Monday, July 28, 2008

Ernest Morin


















Watching my Gloucester photographer pal Ernest Morin’s “Sight Lines” slideshow at Gloucester City Hall Thursday night, I was struck again by how comprehensively and richly and honestly he has captured the city of Gloucester. It starts with his sharp eye (note the careful arrangements of lines and shapes, the use of signs to comment on the scene) and technical excellence, and winds up with him getting so deep into the marrow of the community that his photos, as a group, seem (even to Gloucester’s residents) like some essence of the city itself.

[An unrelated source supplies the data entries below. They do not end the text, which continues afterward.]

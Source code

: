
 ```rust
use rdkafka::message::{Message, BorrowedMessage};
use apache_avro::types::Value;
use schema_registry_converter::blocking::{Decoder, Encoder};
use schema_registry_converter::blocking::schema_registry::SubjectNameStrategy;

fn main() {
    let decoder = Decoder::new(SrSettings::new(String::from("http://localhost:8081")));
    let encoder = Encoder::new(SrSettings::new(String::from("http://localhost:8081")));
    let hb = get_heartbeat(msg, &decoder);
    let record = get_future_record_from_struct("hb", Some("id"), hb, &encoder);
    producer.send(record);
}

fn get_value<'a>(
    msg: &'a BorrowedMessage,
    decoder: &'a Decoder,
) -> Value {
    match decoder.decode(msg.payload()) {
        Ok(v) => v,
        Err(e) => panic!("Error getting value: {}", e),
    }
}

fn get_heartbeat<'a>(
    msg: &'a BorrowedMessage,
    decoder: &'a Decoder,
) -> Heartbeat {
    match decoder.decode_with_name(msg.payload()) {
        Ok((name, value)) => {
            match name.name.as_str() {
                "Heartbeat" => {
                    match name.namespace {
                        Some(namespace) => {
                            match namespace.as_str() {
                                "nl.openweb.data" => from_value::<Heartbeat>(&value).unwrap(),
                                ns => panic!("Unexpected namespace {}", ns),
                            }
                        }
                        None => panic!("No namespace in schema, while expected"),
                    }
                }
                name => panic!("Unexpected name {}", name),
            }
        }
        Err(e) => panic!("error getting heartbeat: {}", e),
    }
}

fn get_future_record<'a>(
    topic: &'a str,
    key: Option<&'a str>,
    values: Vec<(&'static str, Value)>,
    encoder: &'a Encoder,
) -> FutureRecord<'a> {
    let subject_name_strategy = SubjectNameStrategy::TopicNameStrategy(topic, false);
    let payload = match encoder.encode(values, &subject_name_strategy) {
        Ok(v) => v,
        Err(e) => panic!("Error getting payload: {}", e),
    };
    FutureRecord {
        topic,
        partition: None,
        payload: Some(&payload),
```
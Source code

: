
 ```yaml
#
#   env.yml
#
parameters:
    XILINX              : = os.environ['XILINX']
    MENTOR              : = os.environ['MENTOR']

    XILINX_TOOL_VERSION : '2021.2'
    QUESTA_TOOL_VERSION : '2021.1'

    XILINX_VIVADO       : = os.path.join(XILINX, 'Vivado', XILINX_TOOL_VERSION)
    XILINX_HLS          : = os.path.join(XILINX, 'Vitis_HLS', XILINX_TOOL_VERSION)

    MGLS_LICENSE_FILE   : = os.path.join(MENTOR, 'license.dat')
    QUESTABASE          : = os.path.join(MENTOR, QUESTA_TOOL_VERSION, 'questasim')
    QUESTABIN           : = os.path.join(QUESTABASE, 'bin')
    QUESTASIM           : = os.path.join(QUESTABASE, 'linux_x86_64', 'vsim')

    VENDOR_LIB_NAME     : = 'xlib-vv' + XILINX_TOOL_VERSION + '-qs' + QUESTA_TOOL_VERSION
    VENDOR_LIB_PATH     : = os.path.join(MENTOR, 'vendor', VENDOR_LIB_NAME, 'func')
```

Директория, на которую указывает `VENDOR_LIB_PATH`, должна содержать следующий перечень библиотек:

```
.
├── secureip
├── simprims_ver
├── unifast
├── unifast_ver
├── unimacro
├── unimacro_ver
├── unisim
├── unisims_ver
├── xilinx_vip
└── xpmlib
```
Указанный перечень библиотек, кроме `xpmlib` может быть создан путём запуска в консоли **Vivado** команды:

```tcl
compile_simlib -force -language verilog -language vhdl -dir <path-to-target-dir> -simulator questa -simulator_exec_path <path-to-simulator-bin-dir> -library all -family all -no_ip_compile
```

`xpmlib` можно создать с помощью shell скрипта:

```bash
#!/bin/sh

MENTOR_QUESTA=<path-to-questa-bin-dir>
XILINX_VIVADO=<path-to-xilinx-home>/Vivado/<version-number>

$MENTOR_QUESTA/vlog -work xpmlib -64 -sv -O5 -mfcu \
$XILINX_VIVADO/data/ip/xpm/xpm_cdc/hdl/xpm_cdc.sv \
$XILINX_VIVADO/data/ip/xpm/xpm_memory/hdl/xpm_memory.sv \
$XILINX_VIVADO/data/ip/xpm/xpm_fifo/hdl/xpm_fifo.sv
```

We don’t have artist laureates, but if we did, Morin would have to be the artist laureate of Gloucester. It is rare for an artist to be so thoroughly and successfully engaged with the nature of a community. In Gloucester, it’s something of a tradition – from painter Fitz Henry Lane to poet Charles Olson to photojournalist Charles Lowe to poet laureate Vincent Ferrini (a great character, excelling more as a laureate than as a poet, who died last December). There is something about Gloucester being big and complex enough to be a city, but also finite because it is ultimately an island (there are only two roads – bridges – in or out of the place) that make it seem both intriguing and possible for a person to know it in its entirety (or at least feel they do). Its artists are drawn to take up this challenge.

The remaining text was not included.